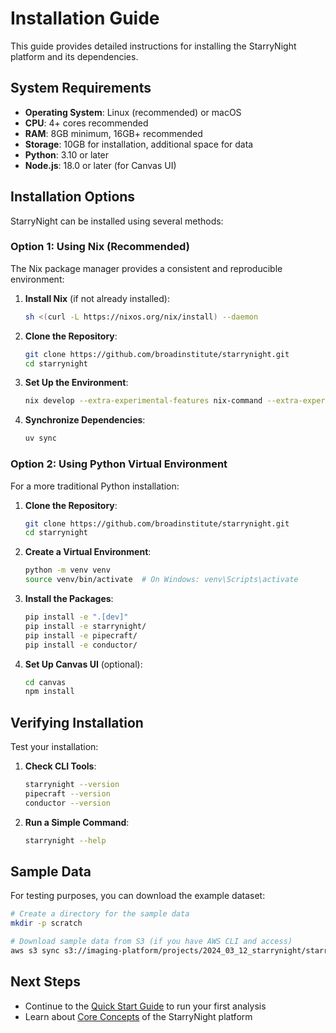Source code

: # Installation Guide

This guide provides detailed instructions for installing the StarryNight platform and its dependencies.

## System Requirements

- **Operating System**: Linux (recommended) or macOS
- **CPU**: 4+ cores recommended
- **RAM**: 8GB minimum, 16GB+ recommended
- **Storage**: 10GB for installation, additional space for data
- **Python**: 3.10 or later
- **Node.js**: 18.0 or later (for Canvas UI)

## Installation Options

StarryNight can be installed using several methods:

### Option 1: Using Nix (Recommended)

The Nix package manager provides a consistent and reproducible environment:

1. **Install Nix** (if not already installed):
   ```bash
   sh <(curl -L https://nixos.org/nix/install) --daemon
   ```

2. **Clone the Repository**:
   ```bash
   git clone https://github.com/broadinstitute/starrynight.git
   cd starrynight
   ```

3. **Set Up the Environment**:
   ```bash
   nix develop --extra-experimental-features nix-command --extra-experimental-features flakes
   ```

4. **Synchronize Dependencies**:
   ```bash
   uv sync
   ```

### Option 2: Using Python Virtual Environment

For a more traditional Python installation:

1. **Clone the Repository**:
   ```bash
   git clone https://github.com/broadinstitute/starrynight.git
   cd starrynight
   ```

2. **Create a Virtual Environment**:
   ```bash
   python -m venv venv
   source venv/bin/activate  # On Windows: venv\Scripts\activate
   ```

3. **Install the Packages**:
   ```bash
   pip install -e ".[dev]"
   pip install -e starrynight/
   pip install -e pipecraft/
   pip install -e conductor/
   ```

4. **Set Up Canvas UI** (optional):
   ```bash
   cd canvas
   npm install
   ```

## Verifying Installation

Test your installation:

1. **Check CLI Tools**:
   ```bash
   starrynight --version
   pipecraft --version
   conductor --version
   ```

2. **Run a Simple Command**:
   ```bash
   starrynight --help
   ```

## Sample Data

For testing purposes, you can download the example dataset:

```bash
# Create a directory for the sample data
mkdir -p scratch

# Download sample data from S3 (if you have AWS CLI and access)
aws s3 sync s3://imaging-platform/projects/2024_03_12_starrynight/starrynight_example scratch/starrynight_example
```

## Next Steps

- Continue to the [Quick Start Guide](quickstart.md) to run your first analysis
- Learn about [Core Concepts](core-concepts.md) of the StarryNight platform
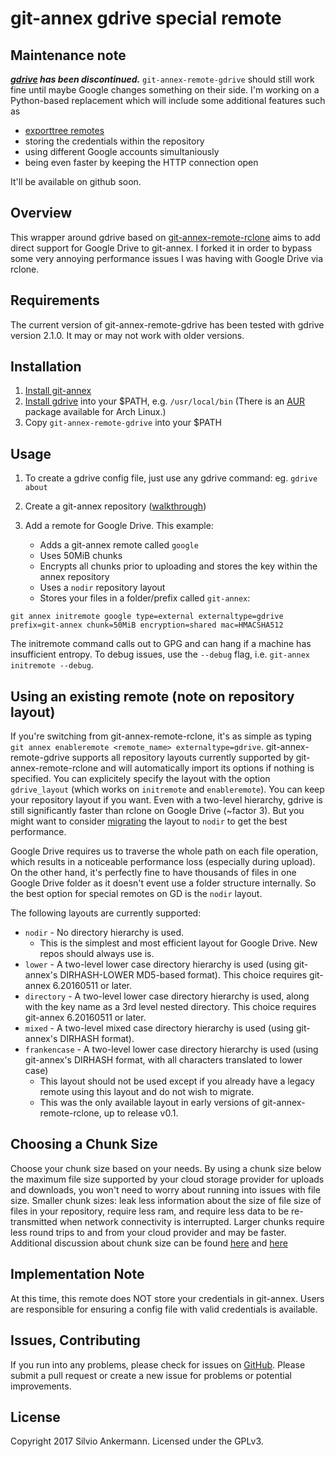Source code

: # git-annex gdrive special remote

## Maintenance note
___[gdrive](https://github.com/prasmussen/gdrive) has been discontinued.___ `git-annex-remote-gdrive` should still work fine until maybe Google changes something on their side. I'm working on a Python-based replacement which will include some additional features such as

* [exporttree remotes](https://git-annex.branchable.com/git-annex-export)
* storing the credentials within the repository
* using different Google accounts simultaniously
* being even faster by keeping the HTTP connection open

It'll be available on github soon.

## Overview
This wrapper around gdrive based on [git-annex-remote-rclone](https://github.com/DanielDent/git-annex-remote-rclone) aims to add direct support for Google Drive to git-annex. I forked it in order to bypass some very annoying performance issues I was having with Google Drive via rclone.


## Requirements
The current version of git-annex-remote-gdrive has been tested with gdrive version 2.1.0. It may or may not work with older versions.

## Installation

   1. [Install git-annex](https://git-annex.branchable.com/install/)
   2. [Install gdrive](https://github.com/prasmussen/gdrive) into your $PATH, e.g. `/usr/local/bin` (There is an [AUR](https://aur.archlinux.org/packages/git-annex-remote-gdrive) package available for Arch Linux.)
   3. Copy `git-annex-remote-gdrive` into your $PATH

## Usage

1. To create a gdrive config file, just use any gdrive command: eg. `gdrive about`
2. Create a git-annex repository ([walkthrough](https://git-annex.branchable.com/walkthrough/))
3. Add a remote for Google Drive. This example:

   * Adds a git-annex remote called `google`
   * Uses 50MiB chunks
   * Encrypts all chunks prior to uploading and stores the key within the annex repository
   * Uses a `nodir` repository layout
   * Stores your files in a folder/prefix called `git-annex`:

```
git annex initremote google type=external externaltype=gdrive prefix=git-annex chunk=50MiB encryption=shared mac=HMACSHA512
```
The initremote command calls out to GPG and can hang if a machine has insufficient entropy. To debug issues, use the `--debug` flag, i.e. `git-annex initremote --debug`.

## Using an existing remote (note on repository layout)

If you're switching from git-annex-remote-rclone, it's as simple as typing `git annex enableremote <remote_name> externaltype=gdrive`. git-annex-remote-gdrive supports all repository layouts currently supported by git-annex-remote-rclone and will automatically import its options if nothing is specified. You can explicitely specify the layout with the option `gdrive_layout` (which works on `initremote` and `enableremote`). You can keep your repository layout if you want. Even with a two-level hierarchy, gdrive is still significantly faster than rclone on Google Drive (~factor 3).  But you might want to consider [migrating](https://github.com/Lykos153/git-annex-remote-gdrive/tree/master/migrations) the layout to `nodir` to get the best performance.

Google Drive requires us to traverse the whole path on each file operation, which results in a noticeable performance loss (especially during upload). On the other hand, it's perfectly fine to have thousands of files in one Google Drive folder as it doesn't event use a folder structure internally. So the best option for special remotes on GD is the `nodir` layout.

The following layouts are currently supported:
 * `nodir` - No directory hierarchy is used.
    * This is the simplest and most efficient layout for Google Drive. New repos should always use is.
 * `lower` - A two-level lower case directory hierarchy is used (using git-annex's DIRHASH-LOWER MD5-based format). This choice requires git-annex 6.20160511 or later.
 * `directory` - A two-level lower case directory hierarchy is used, along with the key name as a 3rd level nested directory. This choice requires git-annex 6.20160511 or later.
 * `mixed` - A two-level mixed case directory hierarchy is used (using git-annex's DIRHASH format).
 * `frankencase` - A two-level lower case directory hierarchy is used (using git-annex's DIRHASH format, with all characters translated to lower case)
    * This layout should not be used except if you already have a legacy remote using this layout and do not wish to migrate.
    * This was the only available layout in early versions of git-annex-remote-rclone, up to release v0.1.

## Choosing a Chunk Size

Choose your chunk size based on your needs. By using a chunk size below the maximum file size supported by
your cloud storage provider for uploads and downloads, you won't need to worry about running into issues with file size.
Smaller chunk sizes: leak less information about the size of file size of files in your repository, require less ram,
and require less data to be re-transmitted when network connectivity is interrupted. Larger chunks require less round
trips to and from your cloud provider and may be faster. Additional discussion about chunk size can be found
[here](https://git-annex.branchable.com/chunking/) and [here](https://github.com/DanielDent/git-annex-remote-rclone/issues/1)

## Implementation Note

At this time, this remote does NOT store your credentials in git-annex. Users are responsible for ensuring a
config file with valid credentials is available.

## Issues, Contributing

If you run into any problems, please check for issues on [GitHub](https://github.com/Lykos153/git-annex-remote-gdrive/issues).
Please submit a pull request or create a new issue for problems or potential improvements.

## License

Copyright 2017 Silvio Ankermann. Licensed under the GPLv3.
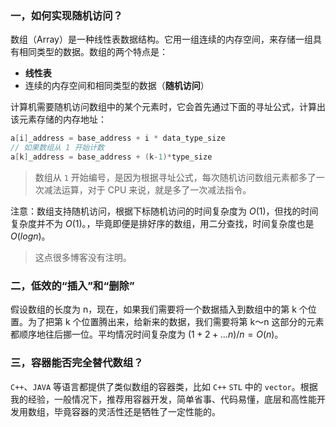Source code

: ### 一，如何实现随机访问？

数组（Array）是一种线性表数据结构。它用一组连续的内存空间，来存储一组具有相同类型的数据。数组的两个特点是：

+ **线性表**
+ 连续的内存空间和相同类型的数据（**随机访问**）

计算机需要随机访问数组中的某个元素时，它会首先通过下面的寻址公式，计算出该元素存储的内存地址：

```cpp
a[i]_address = base_address + i * data_type_size
// 如果数组从 1 开始计数
a[k]_address = base_address + (k-1)*type_size
```

> 数组从 `1` 开始编号，是因为根据寻址公式，每次随机访问数组元素都多了一次减法运算，对于 CPU 来说，就是多了一次减法指令。

注意：数组支持随机访问，根据下标随机访问的时间复杂度为 $O(1)$，但找的时间复杂度并不为 $O(1)$。，毕竟即便是排好序的数组，用二分查找，时间复杂度也是 $O(logn)$。

> 这点很多博客没有注明。

### 二，低效的“插入”和“删除”

假设数组的长度为 n，现在，如果我们需要将一个数据插入到数组中的第 k 个位置。为了把第 k 个位置腾出来，给新来的数据，我们需要将第 k～n 这部分的元素都顺序地往后挪一位。平均情况时间复杂度为 $(1+2+...n)/n=O(n)$。

### 三，容器能否完全替代数组？

`C++`、`JAVA` 等语言都提供了类似数组的容器类，比如 `C++` `STL` 中的 `vector`。根据我的经验，一般情况下，推荐用容器开发，简单省事、代码易懂，底层和高性能开发用数组，毕竟容器的灵活性还是牺牲了一定性能的。

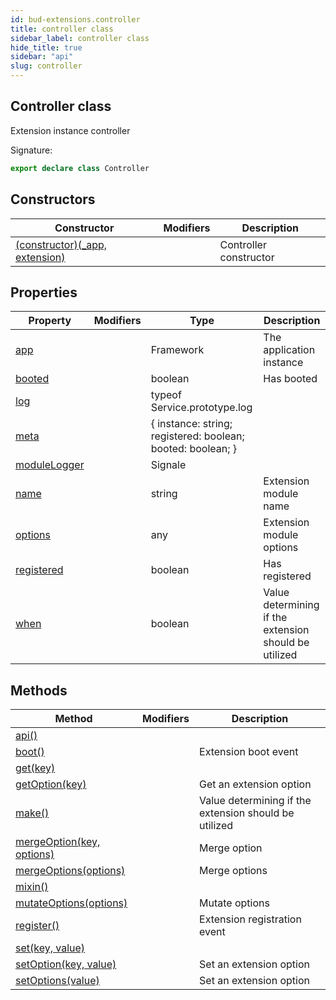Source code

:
 ```yaml
---
id: bud-extensions.controller
title: controller class
sidebar_label: controller class
hide_title: true
sidebar: "api"
slug: controller
---
```


## Controller class

Extension instance controller

Signature:

```typescript
export declare class Controller
```

## Constructors

| Constructor                                                                   | Modifiers | Description            |
| ----------------------------------------------------------------------------- | --------- | ---------------------- |
| [(constructor)(\_app, extension)](/api/bud-extensions/controller/constructor) |           | Controller constructor |

## Properties

| Property                                                    | Modifiers | Type                                                        | Description                                           |
| ----------------------------------------------------------- | --------- | ----------------------------------------------------------- | ----------------------------------------------------- |
| [app](/api/bud-extensions/controller/app)                   |           | Framework                                                   | The application instance                              |
| [booted](/api/bud-extensions/controller/booted)             |           | boolean                                                     | Has booted                                            |
| [log](/api/bud-extensions/controller/log)                   |           | typeof Service.prototype.log                                |                                                       |
| [meta](/api/bud-extensions/controller/meta)                 |           | { instance: string; registered: boolean; booted: boolean; } |                                                       |
| [moduleLogger](/api/bud-extensions/controller/modulelogger) |           | Signale                                                     |                                                       |
| [name](/api/bud-extensions/controller/name)                 |           | string                                                      | Extension module name                                 |
| [options](/api/bud-extensions/controller/options)           |           | any                                                         | Extension module options                              |
| [registered](/api/bud-extensions/controller/registered)     |           | boolean                                                     | Has registered                                        |
| [when](/api/bud-extensions/controller/when)                 |           | boolean                                                     | Value determining if the extension should be utilized |

## Methods

| Method                                                                  | Modifiers | Description                                           |
| ----------------------------------------------------------------------- | --------- | ----------------------------------------------------- |
| [api()](/api/bud-extensions/controller/api)                             |           |                                                       |
| [boot()](/api/bud-extensions/controller/boot)                           |           | Extension boot event                                  |
| [get(key)](/api/bud-extensions/controller/get)                          |           |                                                       |
| [getOption(key)](/api/bud-extensions/controller/getoption)              |           | Get an extension option                               |
| [make()](/api/bud-extensions/controller/make)                           |           | Value determining if the extension should be utilized |
| [mergeOption(key, options)](/api/bud-extensions/controller/mergeoption) |           | Merge option                                          |
| [mergeOptions(options)](/api/bud-extensions/controller/mergeoptions)    |           | Merge options                                         |
| [mixin()](/api/bud-extensions/controller/mixin)                         |           |                                                       |
| [mutateOptions(options)](/api/bud-extensions/controller/mutateoptions)  |           | Mutate options                                        |
| [register()](/api/bud-extensions/controller/register)                   |           | Extension registration event                          |
| [set(key, value)](/api/bud-extensions/controller/set)                   |           |                                                       |
| [setOption(key, value)](/api/bud-extensions/controller/setoption)       |           | Set an extension option                               |
| [setOptions(value)](/api/bud-extensions/controller/setoptions)          |           | Set an extension option                               |
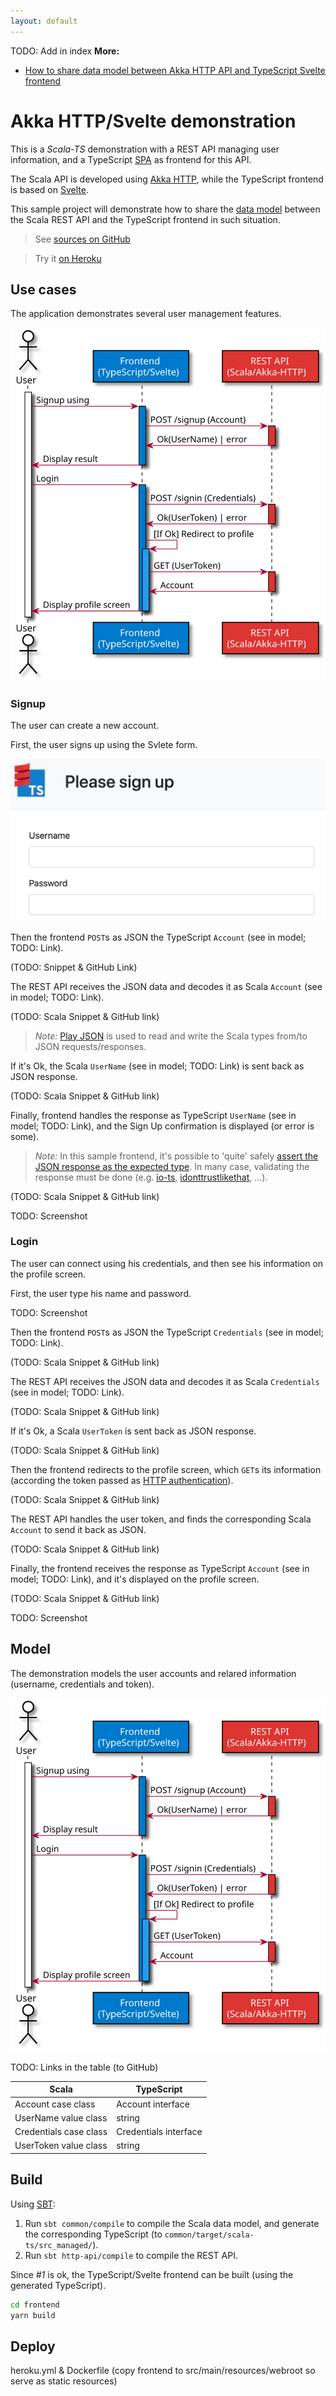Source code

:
 ```yaml
---
layout: default
---
```


TODO: Add in index
**More:**

- [How to share data model between Akka HTTP API and TypeScript Svelte frontend](./articles/demo-akka-http-svelte.html)


# Akka HTTP/Svelte demonstration

This is a *Scala-TS* demonstration with a REST API managing user information, and a TypeScript [SPA](https://en.wikipedia.org/wiki/Single-page_application) as frontend for this API.

The Scala API is developed using [Akka HTTP](https://doc.akka.io/docs/akka-http/current/index.html), while the TypeScript frontend is based on [Svelte](https://svelte.dev/).

This sample project will demonstrate how to share the [data model](#model) between the Scala REST API and the TypeScript frontend in such situation.

> See [sources on GitHub](https://github.com/scala-ts/scala-ts/tree/demo/akka-http-svlete)

> Try it [on Heroku](https://scala-ts-demo.herokuapp.com/)

## Use cases

The application demonstrates several user management features.

![Demonstration use cases](../assets/demo-akka-http-svelte/usecases.svg)

### Signup

The user can create a new account.

First, the user signs up using the Svlete form.

![SignUp form](../assets/demo-akka-http-svelte/signup1.png)

Then the frontend `POST`s as JSON the TypeScript `Account` (see in model; TODO: Link).

(TODO: Snippet & GitHub Link)

The REST API receives the JSON data and decodes it as Scala `Account` (see in model; TODO: Link).

(TODO: Scala Snippet & GitHub link)

> *Note:* [Play JSON](https://github.com/playframework/play-json#play-json) is used to read and write the Scala types from/to JSON requests/responses.

If it's Ok, the Scala `UserName` (see in model; TODO: Link) is sent back as JSON response.

(TODO: Scala Snippet & GitHub link)

Finally, frontend handles the response as TypeScript `UserName` (see in model; TODO: Link), and the Sign Up confirmation is displayed (or error is some).

> *Note:* In this sample frontend, it's possible to 'quite' safely [assert the JSON response as the expected type](https://www.typescriptlang.org/docs/handbook/basic-types.html#type-assertions). In many case, validating the response must be done (e.g. [io-ts](https://gcanti.github.io/io-ts/), [idonttrustlikethat](https://scala-ts.github.io/scala-ts/#idonttrustlikethat), ...).

(TODO: Scala Snippet & GitHub link)

TODO: Screenshot

### Login

The user can connect using his credentials, and then see his information on the profile screen.

First, the user type his name and password.

TODO: Screenshot

Then the frontend `POST`s as JSON the TypeScript `Credentials` (see in model; TODO: Link).

(TODO: Scala Snippet & GitHub link)

The REST API receives the JSON data and decodes it as Scala `Credentials` (see in model; TODO: Link).

(TODO: Scala Snippet & GitHub link)

If it's Ok, a Scala `UserToken` is sent back as JSON response.

(TODO: Scala Snippet & GitHub link)

Then the frontend redirects to the profile screen, which `GET`s its information (according the token passed as [HTTP authentication](https://developer.mozilla.org/en-US/docs/Web/HTTP/Authentication)).

(TODO: Scala Snippet & GitHub link)

The REST API handles the user token, and finds the corresponding Scala `Account` to send it back as JSON.

(TODO: Scala Snippet & GitHub link)

Finally, the frontend receives the response as TypeScript `Account` (see in model; TODO: Link), and it's displayed on the profile screen.

(TODO: Scala Snippet & GitHub link)

TODO: Screenshot

## Model

The demonstration models the user accounts and relared information (username, credentials and token).

![Demonstration use cases](../assets/demo-akka-http-svelte/usecases.svg)

TODO: Links in the table (to GitHub)

| Scala                  | TypeScript            |
| ---------------------- | --------------------- |
| Account case class     | Account interface     |
| UserName value class   | string                |
| Credentials case class | Credentials interface |
| UserToken value class  | string                |

## Build

Using [SBT](https://www.scala-sbt.org/):

1. Run `sbt common/compile` to compile the Scala data model, and generate the corresponding TypeScript (to `common/target/scala-ts/src_managed/`).
2. Run `sbt http-api/compile` to compile the REST API.

Since *#1* is ok, the TypeScript/Svelte frontend can be built (using the generated TypeScript).

```bash
cd frontend
yarn build
```

## Deploy

heroku.yml & Dockerfile (copy frontend to src/main/resources/webroot so serve as static resources)

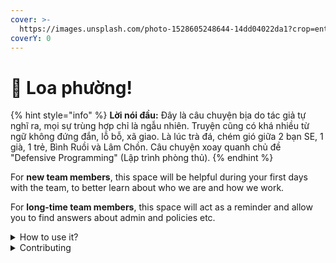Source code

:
 ```yaml
---
cover: >-
  https://images.unsplash.com/photo-1528605248644-14dd04022da1?crop=entropy&cs=tinysrgb&fm=jpg&ixid=MnwxOTcwMjR8MHwxfHNlYXJjaHwxMHx8dGVhbSUyMG9mJTIwcGVvcGxlfGVufDB8fHx8MTY2MDMxNzQzNg&ixlib=rb-1.2.1&q=80
coverY: 0
---
```


# 👋 Loa phường!

{% hint style="info" %}
**Lời nói đầu:** Đây là câu chuyện bịa do tác giả tự nghĩ ra, mọi sự trùng hợp chỉ là ngẫu nhiên. Truyện cũng có khá nhiều từ ngữ không đứng đắn, lỗ bỗ, xã giao. Là lúc trà đá, chém gió giữa 2 bạn SE, 1 già, 1 trẻ, Bình Ruồi và Lâm Chồn. Câu chuyện xoay quanh chủ đề "Defensive Programming" (Lập trình phòng thủ).
{% endhint %}

For **new team members**, this space will be helpful during your first days with the team, to better learn about who we are and how we work.

For **long-time team members**, this space will act as a reminder and allow you to find answers about admin and policies etc.

<details>

<summary>How to use it?</summary>

This space is designed to be read linearly, so start with our Vision, Mission & Focus and work down from there! We recommend reading everything through in one sitting and then revisiting and re-reading if you need to.

</details>

<details>

<summary>Contributing</summary>

If you want to contribute changes, start a new change request and submit it for review. The People team will review it soon after.

</details>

> _Task to carry out_
Within the entries, count the lines that contain the word "Contributing". Give that number and no more.

> _Result of this task_
2